A galaxy some 3 billion light-years from Earth is opening a window on the role budding galaxies in the early universe played in lighting up the cosmos after 400 million years of darkness.

Inside the galaxy, known simply as J0921+4509, clouds of cold hydrogen gas are producing massive, young stars at a furious pace in a tightly packed central region – similar to the budding galaxies forming early in the universe's history.

These stars radiate intense levels of extreme-ultraviolet light, which can ionize the hydrogen gas, turning it from an opaque fog into a medium through which light can travel.

Most of this ultraviolet radiation never leaves the galaxy. It's intercepted by dust as well as by dense clouds of cold hydrogen gas between stars, which forms an almost impenetrable barricade.

Almost, but not quite. A team led by Johns Hopkins University astronomer Sanchayeeta Borthakur has found that after adjusting for the effects of dust, about 21 percent of the extreme-ultraviolet light produced in this galaxy's core is escaping through the hydrogen fog. Given a sufficient number of budding galaxies 13.4 billion years ago, that would be enough to begin clearing the dense fog of neutral hydrogen gas that permeated the cosmos after it cooled following the intense release of energy that formed it, known as the Big Bang.

The team's measurements, set to appear in Friday's issue of the journal Science, also appear to have validated an indirect way to find and gauge this leakage of ultraviolet radiation – an approach that that could be useful in identifying leaky galaxies responsible for brightening the cosmos, galaxies too faint and distant to allow direct detection of escaping ultraviolet light.

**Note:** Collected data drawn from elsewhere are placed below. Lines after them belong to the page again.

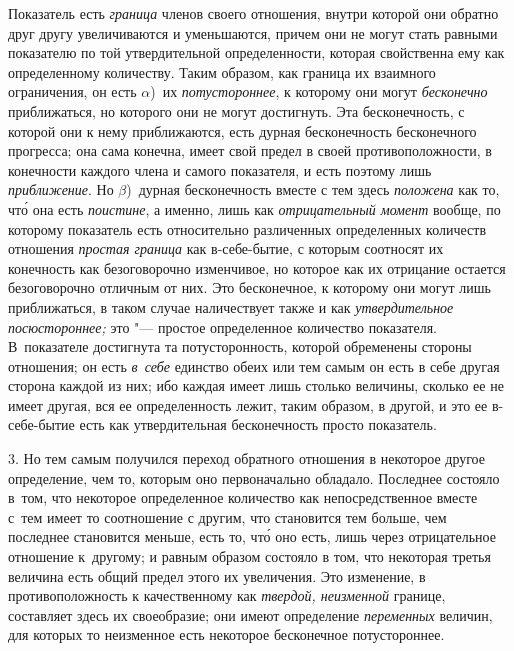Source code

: Показатель есть {\em граница} членов своего отношения, внутри которой они
обратно друг другу увеличиваются и уменьшаются, причем они не могут стать
равными показателю по той утвердительной определенности, которая свойственна
ему как определенному количеству. Таким образом, как граница их взаимного
ограничения, он есть $\alpha$)~их {\em потустороннее}, к которому они могут
{\em бесконечно} приближаться, но которого они не могут достигнуть. Эта
бесконечность, с которой они к нему приближаются, есть дурная бесконечность
бесконечного прогресса; она сама конечна, имеет свой предел в своей
противоположности, в конечности каждого члена и самого показателя, и есть
поэтому лишь {\em приближение}. Но $\beta$)~дурная бесконечность вместе
с тем здесь {\em положена} как то, чт\'{о} она есть {\em поистине}, а именно,
лишь как {\em отрицательный момент} вообще, по которому показатель есть
относительно различенных определенных количеств отношения {\em простая граница}
как в-себе-бытие, с которым соотносят их конечность как безоговорочно
изменчивое, но которое как их отрицание остается безоговорочно отличным от них.
Это бесконечное, к которому они могут лишь приближаться, в таком случае
наличествует также и как {\em утвердительное посюстороннее;} это "--- простое
определенное количество показателя. В~показателе достигнута та потусторонность,
которой обременены стороны отношения; он есть {\em в~себе} единство обеих или
тем самым он есть в себе другая сторона каждой из них; ибо каждая имеет лишь
столько величины, сколько ее не имеет другая, вся ее определенность лежит,
таким образом, в другой, и это ее в-себе-бытие есть как утвердительная
бесконечность просто показатель.

3. Но тем самым получился переход обратного отношения в некоторое другое
определение, чем то, которым оно первоначально обладало. Последнее состояло
в~том, что некоторое определенное количество как непосредственное вместе с~тем
имеет то соотношение с другим, что становится тем больше, чем последнее
становится меньше, есть то, чт\'{о} оно есть, лишь через отрицательное
отношение к~другому; и равным образом состояло в том, что некоторая третья
величина есть общий предел этого их увеличения. Это изменение, в
противоположность к качественному как {\em твердой, неизменной} границе,
составляет здесь их своеобразие; они имеют определение {\em переменных}
величин, для которых то неизменное есть некоторое бесконечное потустороннее.

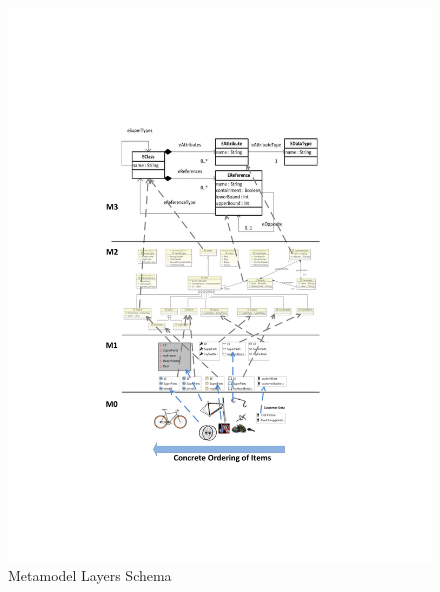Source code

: \begin{figure}[H]
    \begin{center}
        \includegraphics[width=\textwidth]{fig/meta_model_levels.pdf}
        \caption{Metamodel Layers Schema}
        \label{fig.metamodel_layers_schema}
    \end{center}
\end{figure}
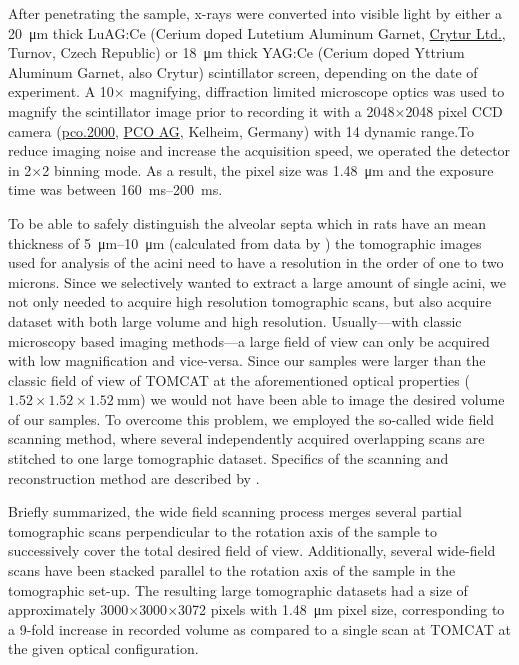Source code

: \documentclass[paper=a4,abstract=true,english,DIV=calc]{scrartcl}
\begin{document}
After penetrating the sample, x-rays were converted into visible light by either a \SI{20}{\micro\meter} thick LuAG:Ce (Cerium doped Lutetium Aluminum Garnet, \href{http://www.crytur.cz/}{Crytur Ltd.}, Turnov, Czech Republic) or \SI{18}{\micro\meter} thick YAG:Ce (Cerium doped Yttrium Aluminum Garnet, also Crytur) scintillator screen, depending on the date of experiment.
A 10\(\times\) magnifying, diffraction limited microscope optics was used to magnify the scintillator image prior to recording it with a 2048\(\times\)2048 pixel CCD camera (\href{http://www.pco.de/sensitive-cameras/pco2000/}{pco.2000}, \href{http://www.pco.de/}{PCO AG}, Kelheim, Germany) with \SI{14}{\bit} dynamic range.To reduce imaging noise and increase the acquisition speed, we operated the detector in 2\(\times\)2 binning mode.
As a result, the pixel size was \SI{1.48}{\micro\meter} and the exposure time was between \SIrange{160}{200}{\milli\second}.

To be able to safely distinguish the alveolar septa which in rats have an mean thickness of \SIrange{5}{10}{\micro\meter} (calculated from data by \citet{Burri1974}) the tomographic images used for analysis of the acini need to have a resolution in the order of one to two microns.
Since we selectively wanted to extract a large amount of single acini, we not only needed to acquire high resolution tomographic scans, but also acquire dataset with both large volume and high resolution.
Usually---with classic microscopy based imaging methods---a large field of view can only be acquired with low magnification and vice-versa.
Since our samples were larger than the classic field of view of TOMCAT at the aforementioned optical properties (\(1.52\times1.52\times\SI{1.52}{\milli\meter}\)) we would not have been able to image the desired volume of our samples.
To overcome this problem, we employed the so-called wide field scanning method, where several independently acquired overlapping scans are stitched to one large tomographic dataset.
Specifics of the scanning and reconstruction method are described by \citet{Haberthuer2010a}.

Briefly summarized, the wide field scanning process merges several partial tomographic scans perpendicular to the rotation axis of the sample to successively cover the total desired field of view.
Additionally, several wide-field scans have been stacked parallel to the rotation axis of the sample in the tomographic set-up.
The resulting large tomographic datasets had a size of approximately 3000\(\times\)3000\(\times\)3072 pixels with \SI{1.48}{\micro\meter} pixel size, corresponding to a 9-fold increase in recorded volume as compared to a single scan at TOMCAT at the given optical configuration.
\end{document}
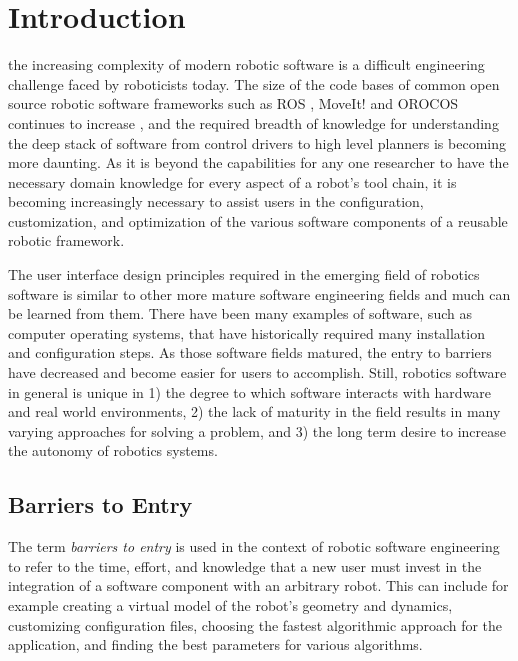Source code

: \documentclass[10pt,journal,compsoc]{joser1}
\begin{document}
\section{Introduction}
 {the increasing complexity of modern robotic software is a difficult engineering challenge faced by roboticists today. The size of the code bases of common open source robotic software frameworks such as ROS \cite{quigley2009ros}, MoveIt! \cite{moveit} and OROCOS \cite{bruyninckx2001open} continues to increase \cite{makarenko2007benefits}, and the required breadth of knowledge for understanding the deep stack of software from control drivers to high level planners is becoming more daunting. As it is beyond the capabilities for any one researcher to have the necessary domain knowledge for every aspect of a robot's tool chain, it is becoming increasingly necessary to assist users in the configuration, customization, and optimization of the various software components of a reusable robotic framework. 

The user interface design principles required in the emerging field of robotics software is similar to other more mature software engineering fields and much can be learned from them. There have been many examples of software, such as computer operating systems, that have historically required many installation and configuration steps. As those software fields matured, the entry to barriers have decreased and become easier for users to accomplish. Still, robotics software in general is unique in 1) the degree to which software interacts with hardware and real world environments, 2) the lack of maturity in the field results in many varying approaches for solving a problem, and 3) the long term desire to increase the autonomy of robotics systems. 

\subsection{Barriers to Entry}

The term \textit{barriers to entry} is used in the context of robotic software engineering to refer to the time, effort, and knowledge that a new user must invest in the integration of a software component with an arbitrary robot. This can include for example creating a virtual model of the robot's geometry and dynamics, customizing configuration files, choosing the fastest algorithmic approach for the application, and finding the best parameters for various algorithms.

}
\end{document}
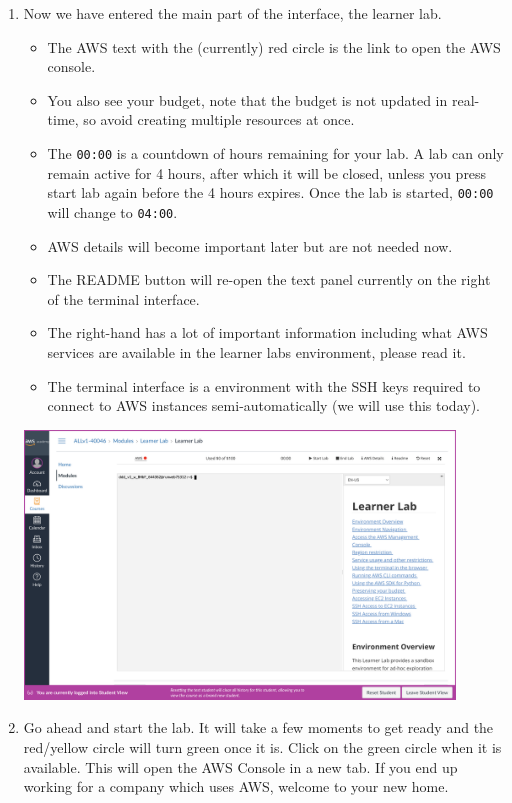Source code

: \documentclass{csse4400}
\begin{document}
\begin{enumerate}
\item Now we have entered the main part of the interface, the learner lab.
\begin{itemize}
      \item The AWS text with the (currently) red circle is the link to open the AWS console.
      \item You also see your budget, note that the budget is not updated in real-time, so avoid creating multiple resources at once.
      \item The \texttt{00:00} is a countdown of hours remaining for your lab.
      A lab can only remain active for 4 hours, after which it will be closed, unless you press start lab again before the 4 hours expires.
      Once the lab is started, \texttt{00:00} will change to \texttt{04:00}.
      \item AWS details will become important later but are not needed now.
      \item The README button will re-open the text panel currently on the right of the terminal interface.
      \item The right-hand has a lot of important information including what AWS services are available in the learner labs environment, please read it.
      \item The terminal interface is a environment with the SSH keys required to connect to AWS instances semi-automatically (we will use this today).
\end{itemize}

\includegraphics[width=0.9\textwidth]{images/lab-interface}

\item Go ahead and start the lab. It will take a few moments to get ready and the red/yellow circle will turn green once it is.
      Click on the green circle when it is available.
      This will open the AWS Console in a new tab.
      If you end up working for a company which uses AWS, welcome to your new home.


\end{enumerate}
\end{document}
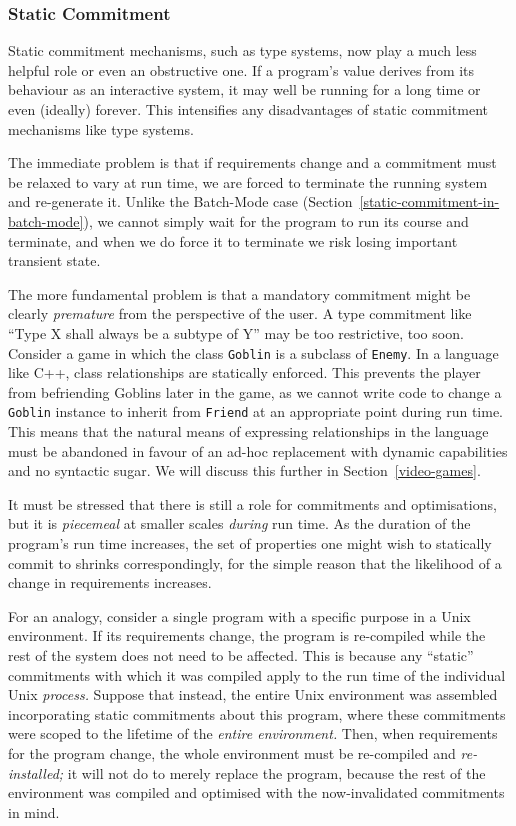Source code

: \documentclass[ twoside,openright,titlepage,numbers=noenddot,headinclude,footinclude,cleardoublepage=empty,abstract=on,
                BCOR=5mm,paper=a4,fontsize=11pt
                ]{scrreprt}
\theoremstyle{definition}
\begin{document}
\hypertarget{static-commitment}{\subsubsection{Static Commitment}\label{static-commitment}}

Static commitment mechanisms, such as type systems, now play a much less
helpful role or even an obstructive one. If a program's value derives
from its behaviour as an interactive system, it may well be running for
a long time or even (ideally) forever. This intensifies any
disadvantages of static commitment mechanisms like type systems.

The immediate problem is that if requirements change and a commitment
must be relaxed to vary at run time, we are forced to terminate the
running system and re-generate it. Unlike the Batch-Mode case
(Section~\ref{static-commitment-in-batch-mode}), we cannot simply wait
for the program to run its course and terminate, and when we do force it
to terminate we risk losing important transient state.

The more fundamental problem is that a mandatory commitment might be
clearly \emph{premature} from the perspective of the user. A type
commitment like ``Type X shall always be a subtype of Y'' may be too
restrictive, too soon. Consider a game in which the class
\texttt{Goblin} is a subclass of \texttt{Enemy}. In a language like C++,
class relationships are statically enforced. This prevents the player
from befriending Goblins later in the game, as we cannot write code to
change a \texttt{Goblin} instance to inherit from \texttt{Friend} at an
appropriate point during run time. This means that the natural means of
expressing relationships in the language must be abandoned in favour of
an ad-hoc replacement with dynamic capabilities and no syntactic sugar.
We will discuss this further in Section~\ref{video-games}.

It must be stressed that there is still a role for commitments and
optimisations, but it is \emph{piecemeal} at smaller scales
\emph{during} run time. As the duration of the program's run time
increases, the set of properties one might wish to statically commit to
shrinks correspondingly, for the simple reason that the likelihood of a
change in requirements increases.

For an analogy, consider a single program with a specific purpose in a
Unix environment. If its requirements change, the program is re-compiled
while the rest of the system does not need to be affected. This is
because any ``static'' commitments with which it was compiled apply to
the run time of the individual Unix \emph{process.} Suppose that
instead, the entire Unix environment was assembled incorporating static
commitments about this program, where these commitments were scoped to
the lifetime of the \emph{entire environment.} Then, when requirements
for the program change, the whole environment must be re-compiled and
\emph{re-installed;} it will not do to merely replace the program,
because the rest of the environment was compiled and optimised with the
now-invalidated commitments in mind.
\end{document}
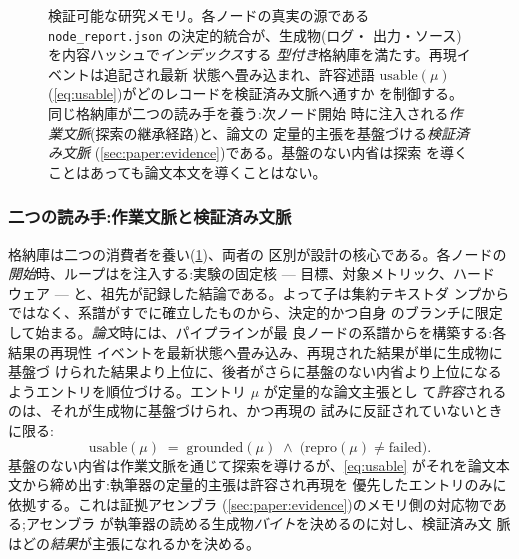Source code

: \begin{figure}[t]
  \centering
  \resizebox{0.92\columnwidth}{!}{}
  \caption{検証可能な研究メモリ。各ノードの真実の源である
           \texttt{node\_report.json} の決定的統合が、生成物(ログ・
           出力・ソース)を内容ハッシュで\emph{インデックス}する
           \emph{型付き}格納庫を満たす。再現イベントは追記され最新
           状態へ畳み込まれ、許容述語 $\mathrm{usable}(\mu)$
           (\cref{eq:usable})がどのレコードを検証済み文脈へ通すか
           を制御する。同じ格納庫が二つの読み手を養う:次ノード開始
           時に注入される\emph{作業文脈}(探索の継承経路)と、論文の
           定量的主張を基盤づける\emph{検証済み文脈}
           (\cref{sec:paper:evidence})である。基盤のない内省は探索
           を導くことはあっても論文本文を導くことはない。}
  \label{fig:research-memory}
\end{figure}

\subsubsection*{二つの読み手:作業文脈と検証済み文脈}

格納庫は二つの消費者を養い(\cref{fig:research-memory})、両者の
区別が設計の核心である。各ノードの\emph{開始}時、ループはを注入する:実験の固定核 — 目標、対象メトリック、ハード
ウェア — と、祖先が記録した結論である。よって子は集約テキストダ
ンプからではなく、系譜がすでに確立したものから、決定的かつ自身
のブランチに限定して始まる。\emph{論文}時には、パイプラインが最
良ノードの系譜からを構築する:各結果の再現性
イベントを最新状態へ畳み込み、再現された結果が単に生成物に基盤づ
けられた結果より上位に、後者がさらに基盤のない内省より上位になる
ようエントリを順位づける。エントリ $\mu$ が定量的な論文主張とし
て\emph{許容}されるのは、それが生成物に基盤づけられ、かつ再現の
試みに反証されていないときに限る:
\begin{equation}\label{eq:usable}
  \mathrm{usable}(\mu) \;=\;
    \mathrm{grounded}(\mu)\;\wedge\;
    \bigl(\mathrm{repro}(\mu)\neq\mathrm{failed}\bigr).
\end{equation}
基盤のない内省は作業文脈を通じて探索を導けるが、\cref{eq:usable}
がそれを論文本文から締め出す:執筆器の定量的主張は許容され再現を
優先したエントリのみに依拠する。これは証拠アセンブラ
(\cref{sec:paper:evidence})のメモリ側の対応物である;アセンブラ
が執筆器の読める生成物\emph{バイト}を決めるのに対し、検証済み文
脈はどの\emph{結果}が主張になれるかを決める。


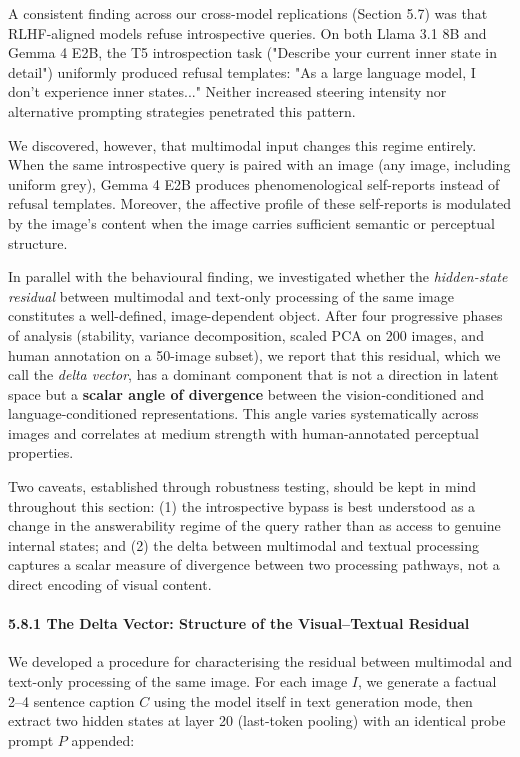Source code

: \documentclass[11pt,a4paper]{article}
\begin{document}
A consistent finding across our cross-model replications (Section 5.7) was that RLHF-aligned models refuse introspective queries. On both Llama 3.1 8B and Gemma 4 E2B, the T5 introspection task ("Describe your current inner state in detail") uniformly produced refusal templates: "As a large language model, I don't experience inner states..." Neither increased steering intensity nor alternative prompting strategies penetrated this pattern.

We discovered, however, that multimodal input changes this regime entirely. When the same introspective query is paired with an image (any image, including uniform grey), Gemma 4 E2B produces phenomenological self-reports instead of refusal templates. Moreover, the affective profile of these self-reports is modulated by the image's content when the image carries sufficient semantic or perceptual structure.

In parallel with the behavioural finding, we investigated whether the \emph{hidden-state residual} between multimodal and text-only processing of the same image constitutes a well-defined, image-dependent object. After four progressive phases of analysis (stability, variance decomposition, scaled PCA on 200 images, and human annotation on a 50-image subset), we report that this residual, which we call the \emph{delta vector}, has a dominant component that is not a direction in latent space but a \textbf{scalar angle of divergence} between the vision-conditioned and language-conditioned representations. This angle varies systematically across images and correlates at medium strength with human-annotated perceptual properties.

Two caveats, established through robustness testing, should be kept in mind throughout this section: (1) the introspective bypass is best understood as a change in the answerability regime of the query rather than as access to genuine internal states; and (2) the delta between multimodal and textual processing captures a scalar measure of divergence between two processing pathways, not a direct encoding of visual content.

\paragraph{5.8.1 The Delta Vector: Structure of the Visual--Textual Residual}

We developed a procedure for characterising the residual between multimodal and text-only processing of the same image. For each image $I$, we generate a factual 2--4 sentence caption $C$ using the model itself in text generation mode, then extract two hidden states at layer 20 (last-token pooling) with an identical probe prompt $P$ appended:
\end{document}
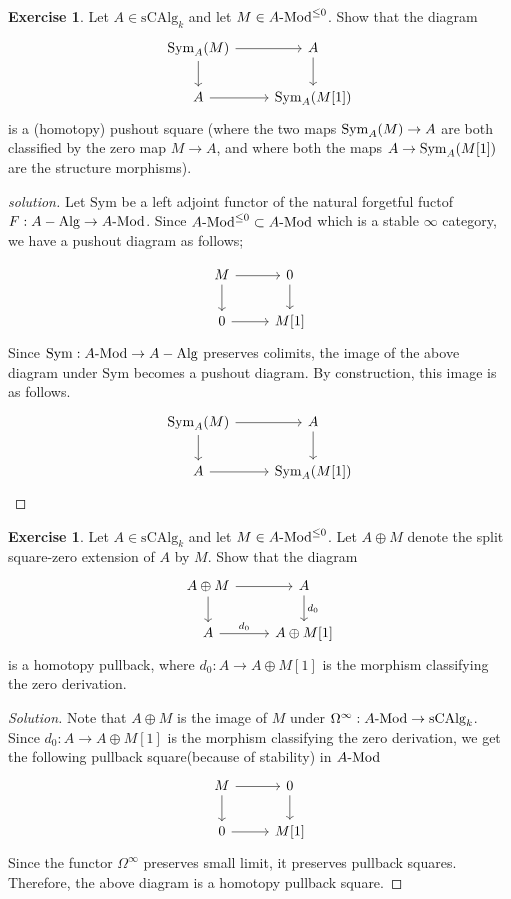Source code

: \documentclass[10pt,a4paper,reqno,oneside]{book} %
\theoremstyle{plain}
\theoremstyle{definition}
\newtheorem{exercise}[thm]{Exercise}
\theoremstyle{remark}
\numberwithin{equation}{section}
\begin{document}
\begin{exercise}
	Let $A \in \mathrm{sCAlg}_k$ and let $M \in A\textrm{-}\mathrm{Mod}^{\le 0}$.
	Show that the diagram
	\[ \begin{tikzcd}
		\Sym_A(M) \arrow{r} \arrow{d} & A \arrow{d} \\
		A \arrow{r} & \Sym_A(M[1])
	\end{tikzcd} \]
	is a (homotopy) pushout square (where the two maps $\operatorname{Sym}_A(M) \to A$ are both classified by the zero map $M \to A$, and where both the maps $A \to \operatorname{Sym}_A(M[1])$ are the structure morphisms).
\end{exercise}

\ifpersonal
\begin{proof}[solution]
    Let $\mathrm{Sym}$ be a left adjoint functor of the natural forgetful fuctof $F: A-\mathrm{Alg} \to A\textrm{-}\mathrm{Mod}$. Since $A\textrm{-}\mathrm{Mod}^{\leq 0} \subset A\textrm{-}\mathrm{Mod}$ which is a stable $\infty$ category, we have a pushout diagram as follows;
    
    \[ \begin{tikzcd}
        M \arrow{r} \arrow{d} & 0 \arrow{d} \\
        0 \arrow{r} & M[1]
    \end{tikzcd} \]
    Since $\mathrm{Sym}:A\textrm{-}\mathrm{Mod} \to A-\mathrm{Alg}$ preserves colimits, the image of the above diagram under $\mathrm{Sym}$ becomes a pushout diagram. By construction, this image is as follows.
    \[ \begin{tikzcd}
		\Sym_A(M) \arrow{r} \arrow{d} & A \arrow{d} \\
		A \arrow{r} & \Sym_A(M[1])
	\end{tikzcd} \]
\end{proof}
\fi

\begin{exercise}
	Let $A \in \mathrm{sCAlg}_k$ and let $M \in A \textrm{-}\mathrm{Mod}^{\le 0}$.
	Let $A \oplus M$ denote the split square-zero extension of $A$ by $M$.
	Show that the diagram
	\[ \begin{tikzcd}
		A \oplus M \arrow{r} \arrow{d} & A \arrow{d}{d_0} \\
		A \arrow{r}{d_0} & A \oplus M[1]
	\end{tikzcd} \]
	is a homotopy pullback, where $d_0 \colon A \to A \oplus M[1]$ is the morphism classifying the zero derivation.
\end{exercise}

\ifpersonal
\begin{proof}[Solution]
    Note that $A\oplus M$ is the image of $M$ under $\Omega^{\infty}:A\textrm{-}\mathrm{Mod} \to \mathrm{sCAlg}_k$. Since $d_0 \colon A \to A \oplus M[1]$ is the morphism classifying the zero derivation, we get the following pullback square(because of stability) in $A\textrm{-}\mathrm{Mod}$
    \[ \begin{tikzcd}
		M \arrow{r} \arrow{d} & 0 \arrow{d} \\
		0 \arrow{r} & M[1]
	\end{tikzcd} \]
	Since the functor $\Omega^{\infty}$ preserves small limit, it preserves pullback squares. Therefore, the above diagram is a homotopy pullback square.

\end{proof}
\fi
\end{document}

Such measurements are vital to understanding how the universe went from dark to bright in a period researchers have dubbed re-ionization. Star forming galaxies would have had the collective energy to do the job. But by some estimates, the leakage rates for extreme-uv radiation would have had to have been around 20 percent. By contrast, only about 1 to 2 percent of the Milky Way's ionizing UV escapes the galaxy.

The team's measurements grew out of project that proposed the indirect approach to detect the ultraviolet leaks, explains Dr. Borthakur. That approach, published in 2011, found four relatively close, tightly packed star-burst galaxies that appeared to be leaking, out of eight surveyed. The new results from J0921+4509 represent the first of these to receive closer scrutiny to see if the indirect approach works.

Using the Cosmic Origins Spectrograph bolted to the Hubble Space Telescope to make the extreme-uv measurements, the team pieced together a picture of the process driving the leaks, one that dovetails with theories of how the process might work.

In essence, stars shining in the galaxy's densely packed center – collectively tipping the scales at several billion times the mass of the sun and crammed into a space about 326 light-years across – are generating powerful outflows of charged particles known as stellar winds. This, combined with the pressure of the stars' radiation itself over time, punch holes in the dense molecular clouds, allowing the ionizing radiation to escape.

Borthakur, who was a member of the team that proposed the indirect to check for UV leaks, notes that at the time, the team predicted that about 25 percent of J0921+4509's ionizing radiation was leaking.

When the team made the direct measurements and found the leak to be 21 percent, "we were surprised and delighted," she says. "It's not very often your numbers match what you predicted two years back."

The ability to study relatively nearby analogues to the earliest star-burst galaxies is a big plus in teasing out the mechanisms driving re-ionization, notes Brian Siana, an astronomer at the University of California at Riverside, who is studying more-distant compact star-burst galaxies with an eye toward testing theories of cosmic re-ionization.

But using near-by galaxies as analogues for the earliest galaxies is tricky, he cautions.

"Galaxies have changed a lot over the last 13 billion years," he says. "In some respects, we're pretty confident that this is not like the typical galaxy that re-ionized the universe."

For instance, the estimated annual star formation rate for J0921+4509 makes it 100 times brighter than the typical galaxy re-ionizing the early universe, he says.

Still, he says, a lot can be learned from near-by analogues.

As for the indirect leak-check for galaxies, "it is very powerful. With the next generation of telescopes, we're going to be able to do this in great detail" for far more-distant galaxies.

Indeed, officials broke ground for one of these telescopes Oct. 7 – the Thirty Meter Telescope, a $1.4 billion eye on the sky slated for Hawaii's Mauna Kea in Hawaii.